Task directions:
In the records below, copy the line that contains "# Personal Portfolio" and each line after it, word for word, through the last.

Records for this exercise:
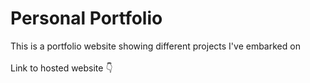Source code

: # Personal Portfolio

This is a portfolio website showing different projects I've embarked on
<br>
<br>
Link to hosted website 👇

Task solution:
: # Personal Portfolio

This is a portfolio website showing different projects I've embarked on
<br>
<br>
Link to hosted website 👇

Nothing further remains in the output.